Machine Learning is taking our world by storm. However, unlike traditional software, maintaining adequate ML model performance is a hard problem praticioners face. This is due to ML-only issues such as concept and data drift.
Currently, most production ML models are retrained on a periodic basis. This is not great for several reasons. First, the data could change faster than the model is retrained. Second, if the performance is sufficient, retraining is pointless and wastes expensive computational resources.
Cyclone is a software system that performs serving, monitoring, and automatic retraining of ML models.

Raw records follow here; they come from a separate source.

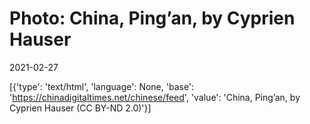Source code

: # Photo: China, Ping’an, by Cyprien Hauser

2021-02-27

[{'type': 'text/html', 'language': None, 'base': 'https://chinadigitaltimes.net/chinese/feed', 'value': 'China, Ping&#8217;an, by Cyprien Hauser (CC BY-ND 2.0)'}]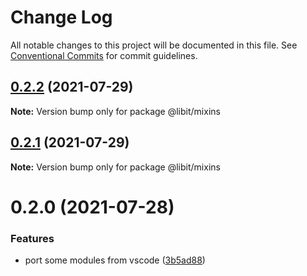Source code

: # Change Log

All notable changes to this project will be documented in this file.
See [Conventional Commits](https://conventionalcommits.org) for commit guidelines.

## [0.2.2](https://gitr.net/mindary/libit/compare/@libit/mixins@0.2.1...@libit/mixins@0.2.2) (2021-07-29)

**Note:** Version bump only for package @libit/mixins





## [0.2.1](https://gitr.net/mindary/libit/compare/@libit/mixins@0.2.0...@libit/mixins@0.2.1) (2021-07-29)

**Note:** Version bump only for package @libit/mixins





# 0.2.0 (2021-07-28)


### Features

* port some modules from vscode ([3b5ad88](https://gitr.net/mindary/libit/commits/3b5ad8847e216734301b1c1bd2a8a81994f3c1c1))
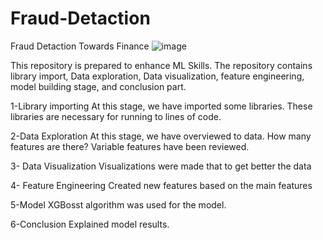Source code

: # Fraud-Detaction
Fraud Detaction Towards Finance
![image](https://user-images.githubusercontent.com/64266044/222983806-bea557bf-7d94-48cb-98f9-0f77e046e12c.png)

This repository is prepared to enhance ML Skills. The repository contains library import, Data exploration, Data visualization, feature engineering, model building stage, and conclusion part.

1-Library importing 
At this stage, we have imported some libraries. These libraries are necessary for running to lines of code.

2-Data Exploration
At this stage, we have overviewed to data. How many features are there?
Variable features have been reviewed.

3- Data Visualization 
Visualizations were made  that to get better the data

4- Feature Engineering
Created new features  based on the main features

5-Model 
XGBosst algorithm was used for the model.

6-Conclusion 
Explained model results.
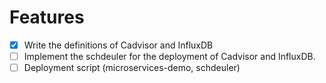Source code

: # Features

* [X] Write the definitions of Cadvisor and InfluxDB
* [ ] Implement the schdeuler for the deployment of Cadvisor and InfluxDB.
* [ ] Deployment script (microservices-demo, schdeuler)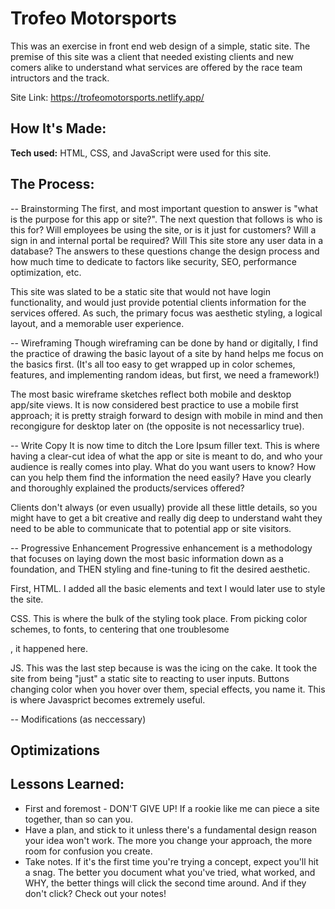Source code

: # Trofeo Motorsports
This was an exercise in front end web design of a simple, static site. The premise of this site was a client that needed existing clients and new comers alike to understand what services are offered by the race team intructors and the track.

Site Link:
https://trofeomotorsports.netlify.app/


## How It's Made:

**Tech used:** HTML, CSS, and JavaScript were used for this site.

## The Process:
-- Brainstorming
The first, and most important question to answer is "what is the purpose for this app or site?". The next question that follows is who is this for? Will employees be using the site, or is it just for customers? Will a sign in and internal portal be required? Will This site store any user data in a database? The answers to these questions change the design process and how much time to dedicate to factors like security, SEO, performance optimization, etc.

This site was slated to be a static site that would not have login functionality, and would just provide potential clients information for the services offered. As such, the primary focus was aesthetic styling, a logical layout, and a memorable user experience.

-- Wireframing
Though wireframing can be done by hand or digitally, I find the practice of drawing the basic layout of a site by hand helps me focus on the basics first. (It's all too easy to get wrapped up in color schemes, features, and implementing random ideas, but first, we need a framework!) 

The most basic wireframe sketches reflect both mobile and desktop app/site views. It is now considered best practice to use a mobile first approach; it is pretty straigh forward to design with mobile in mind and then recongigure for desktop later on (the opposite is not necessarlicy true).

-- Write Copy
It is now time to ditch the Lore Ipsum filler text. This is where having a clear-cut idea of what the app or site is meant to do, and who your audience is really comes into play. What do you want users to know? How can you help them find the information the need easily? Have you clearly and thoroughly explained the products/services offered?

Clients don't always (or even usually) provide all these little details, so you might have to get a bit creative and really dig deep to understand waht they need to be able to communicate that to potential app or site visitors.

-- Progressive Enhancement
Progressive enhancement is a methodology that focuses on laying down the most basic information down as a foundation, and THEN styling and fine-tuning to fit the desired aesthetic.

First, HTML. I added all the basic elements and text I would later use to style the site.

CSS. This is where the bulk of the styling took place. From picking color schemes, to fonts, to centering that one troublesome <div>, it happened here.

JS. This was the last step because is was the icing on the cake. It took the site from being "just" a static site to reacting to user inputs. Buttons changing color when you hover over them, special effects, you name it. This is where Javasprict becomes extremely useful.

-- Modifications (as neccessary)

## Optimizations

## Lessons Learned:
- First and foremost - DON'T GIVE UP! If a rookie like me can piece a site together, than so can you.
- Have a plan, and stick to it unless there's a fundamental design reason your idea won't work. The more you change your approach, the more room for confusion you create.
- Take notes. If it's the first time you're trying a concept, expect you'll hit a snag. The better you document what you've tried, what worked, and WHY, the better things will click the second time around. And if they don't click? Check out your notes!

This is a proof-of-concept implementation of it, created as the final project for Aalto University's CS-E4660: Advanced Topics in Software Systems.
[[TOC]]
-
Serve one or more machine learning models as user-accessible REST APIs
- Scale to zero or multiple machines, depending on the usage
- Deploy any kind of Docker container
- Zero downtime model updates
-
Store all data sent to/from the models
- Store, in a flexible format, all input features sent to the model
- Efficiently serve all of input data and associated labels for retraining
- Join every input requests with its prediction and its true labels
- Monitor input data distribution shift in real time
- Monitor predictive performance in real time, using predictions and true labels
-
Visualize metrics in real-time in a dashboard
-
Automatically retrain and redeploy models when the performance dips below a threshold
To satisfy the requirements four main components are required:
The serving component handles serving of the ML models. It receives a trained model from the training component, as a Docker image. It performs autoscaling and traffic splitting in order to ensure zero downtimes. Each deployed model will write its inputs and outputs to the storage component
The storage component handles storing of all input/output pairs from the served models. Additionally it merges the inputs and predictions with their respective ground truths, once they become available. Finally, it provides data for the visualizaion and training components.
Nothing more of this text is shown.